== INSTRUCTIONS FOR THE TASK ==
Go through the entries below. Copy out every line that contains "屏蔽新手引导".

*** Block opens ***

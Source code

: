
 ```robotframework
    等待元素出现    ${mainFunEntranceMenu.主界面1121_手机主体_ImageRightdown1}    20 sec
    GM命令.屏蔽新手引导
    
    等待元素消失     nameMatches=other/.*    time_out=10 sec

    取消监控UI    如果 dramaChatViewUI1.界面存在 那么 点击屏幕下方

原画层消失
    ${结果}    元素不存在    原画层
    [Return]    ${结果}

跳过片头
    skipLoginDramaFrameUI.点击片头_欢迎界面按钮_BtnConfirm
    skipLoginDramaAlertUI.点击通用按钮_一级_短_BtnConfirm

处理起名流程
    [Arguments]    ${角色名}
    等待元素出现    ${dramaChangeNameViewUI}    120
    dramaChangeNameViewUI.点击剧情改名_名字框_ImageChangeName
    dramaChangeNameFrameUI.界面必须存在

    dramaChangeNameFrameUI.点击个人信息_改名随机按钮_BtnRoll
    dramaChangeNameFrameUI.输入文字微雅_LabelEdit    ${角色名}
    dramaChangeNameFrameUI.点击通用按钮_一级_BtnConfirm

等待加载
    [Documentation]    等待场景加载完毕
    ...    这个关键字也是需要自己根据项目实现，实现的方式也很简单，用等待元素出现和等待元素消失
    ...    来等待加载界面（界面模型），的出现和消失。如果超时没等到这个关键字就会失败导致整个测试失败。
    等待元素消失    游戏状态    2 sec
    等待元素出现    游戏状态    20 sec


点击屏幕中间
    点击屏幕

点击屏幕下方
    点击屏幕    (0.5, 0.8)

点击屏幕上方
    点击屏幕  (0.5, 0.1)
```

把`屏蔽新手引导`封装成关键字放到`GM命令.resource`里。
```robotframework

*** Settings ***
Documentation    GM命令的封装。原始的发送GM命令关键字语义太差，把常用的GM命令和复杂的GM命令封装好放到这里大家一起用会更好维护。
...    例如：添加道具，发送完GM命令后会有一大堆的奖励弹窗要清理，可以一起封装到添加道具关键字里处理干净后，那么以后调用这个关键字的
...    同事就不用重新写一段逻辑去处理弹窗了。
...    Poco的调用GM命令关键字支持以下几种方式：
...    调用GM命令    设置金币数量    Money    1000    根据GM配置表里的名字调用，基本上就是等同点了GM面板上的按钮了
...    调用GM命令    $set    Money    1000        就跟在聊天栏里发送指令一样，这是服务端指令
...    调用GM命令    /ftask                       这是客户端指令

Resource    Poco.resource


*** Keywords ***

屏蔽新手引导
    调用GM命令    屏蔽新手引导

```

*** Block closes ***

== SOLUTION ==
    GM命令.屏蔽新手引导
把`屏蔽新手引导`封装成关键字放到`GM命令.resource`里。
屏蔽新手引导
    调用GM命令    屏蔽新手引导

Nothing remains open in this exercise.